347. Top K Frequent Elements - cocoder39/coco39_LC GitHub Wiki
Notes 2022
Option 1: bucket sort
class Solution:
def topKFrequent(self, nums: List[int], k: int) -> List[int]:
counter = collections.Counter(nums)
buckets = collections.defaultdict(list)
for num, count in counter.items():
buckets[count].append(num)
output = []
for count in range(len(nums), 0, -1):
if count in buckets:
for num in buckets[count]:
output.append(num)
if len(output) == k:
return output
return output
Option 2: quick selection
class Solution:
def topKFrequent(self, nums: List[int], k: int) -> List[int]:
counter = collections.Counter(nums)
unique_nums = list(counter.keys())
low, high = 0, len(unique_nums)-1
while low <= high:
pivot_idx = random.randint(low, high)
partition_idx = self.partition(unique_nums, counter, low, high, pivot_idx)
if partition_idx == k - 1:
return unique_nums[:k]
elif partition_idx < k - 1:
low = partition_idx + 1
else: # pivot_idx > k - 1
high = partition_idx - 1
return unique_nums[:k]
def partition(self, unique_nums, counter, low, high, pivot_idx):
pivot = unique_nums[pivot_idx]
unique_nums[pivot_idx], unique_nums[high] = unique_nums[high], unique_nums[pivot_idx]
partition_idx = low # last index where frequency is larger or equal to pivot, exclusive
for i in range(low, high):
num = unique_nums[i]
if counter[num] >= counter[pivot]:
unique_nums[partition_idx], unique_nums[i] = unique_nums[i], unique_nums[partition_idx]
partition_idx += 1
# last index where frequency is larger or equal to pivot, inclusive
unique_nums[partition_idx], unique_nums[high] = unique_nums[high], unique_nums[partition_idx]
return partition_idx
Option 3: size-N max heap or size-k min heap
- max heap: O(N) heapify + O(klgN)
- min heap: O(k logk) build heap + O((N-K) * logk)
========================================
idea is straightforward, get frequency of each number first, then get top k through priority_queue.
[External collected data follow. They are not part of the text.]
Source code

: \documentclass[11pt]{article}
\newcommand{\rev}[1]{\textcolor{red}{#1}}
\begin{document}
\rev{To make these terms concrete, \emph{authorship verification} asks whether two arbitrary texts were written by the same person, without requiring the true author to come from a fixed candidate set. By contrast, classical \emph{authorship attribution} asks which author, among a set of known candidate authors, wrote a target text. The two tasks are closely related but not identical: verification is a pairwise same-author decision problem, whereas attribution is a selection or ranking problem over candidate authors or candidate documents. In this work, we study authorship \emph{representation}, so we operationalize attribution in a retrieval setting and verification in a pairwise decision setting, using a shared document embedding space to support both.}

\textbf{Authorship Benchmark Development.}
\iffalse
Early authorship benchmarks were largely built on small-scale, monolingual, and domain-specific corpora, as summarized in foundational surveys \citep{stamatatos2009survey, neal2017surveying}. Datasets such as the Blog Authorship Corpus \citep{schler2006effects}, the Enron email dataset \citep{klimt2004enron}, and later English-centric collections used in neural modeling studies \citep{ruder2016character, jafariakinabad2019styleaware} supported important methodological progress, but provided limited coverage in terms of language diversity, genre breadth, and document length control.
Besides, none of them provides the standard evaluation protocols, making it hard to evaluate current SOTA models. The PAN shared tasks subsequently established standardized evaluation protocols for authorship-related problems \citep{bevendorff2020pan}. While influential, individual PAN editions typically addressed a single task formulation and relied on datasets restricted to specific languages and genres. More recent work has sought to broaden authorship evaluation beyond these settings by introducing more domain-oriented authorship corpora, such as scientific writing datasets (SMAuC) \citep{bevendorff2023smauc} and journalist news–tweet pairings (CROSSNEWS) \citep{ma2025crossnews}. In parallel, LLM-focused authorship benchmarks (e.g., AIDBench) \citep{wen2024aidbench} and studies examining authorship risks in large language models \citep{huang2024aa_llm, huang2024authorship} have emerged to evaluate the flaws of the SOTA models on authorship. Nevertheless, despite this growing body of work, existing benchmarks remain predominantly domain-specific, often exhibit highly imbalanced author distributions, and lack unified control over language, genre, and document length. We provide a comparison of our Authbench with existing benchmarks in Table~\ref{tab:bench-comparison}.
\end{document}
One tip is
pq.push({item.second, item.first})
because pq sort according to first value in the pair by default.
time is O(n * log n), memory is O(n)
vector<int> topKFrequent(vector<int>& nums, int k) {
unordered_map<int, int> map;
for (auto num : nums) {
map[num]++;
}
priority_queue<pair<int, int>> pq;
for (auto &item : map) {
pq.push({item.second, item.first}); //pq sort based on first val by default
}
vector<int> res;
for (int i = 0; i < k; i++) {
res.push_back(pq.top().second);
pq.pop();
}
return res;
}
maintain a k-element min heap, achieving O(n * log k) time complexity
vector<int> topKFrequent(vector<int>& nums, int k) {
unordered_map<int, int> mp;
for (auto num : nums) {
mp[num]++;
}
priority_queue<pair<int, int>> pq;
for (auto item : mp) {
pq.push({-item.second, item.first});
if (pq.size() > k) {
pq.pop();
}
}
vector<int> res;
int sz = pq.size();
for (int i = 0; i < k && i < sz; i++) {
res.push_back(pq.top().second);
pq.pop();
}
reverse(res.begin(), res.end());
return res;
}
an optimization is using bucket to achieve O(n) time. The logic behind this solution is that the max frequency is no more than nums.size()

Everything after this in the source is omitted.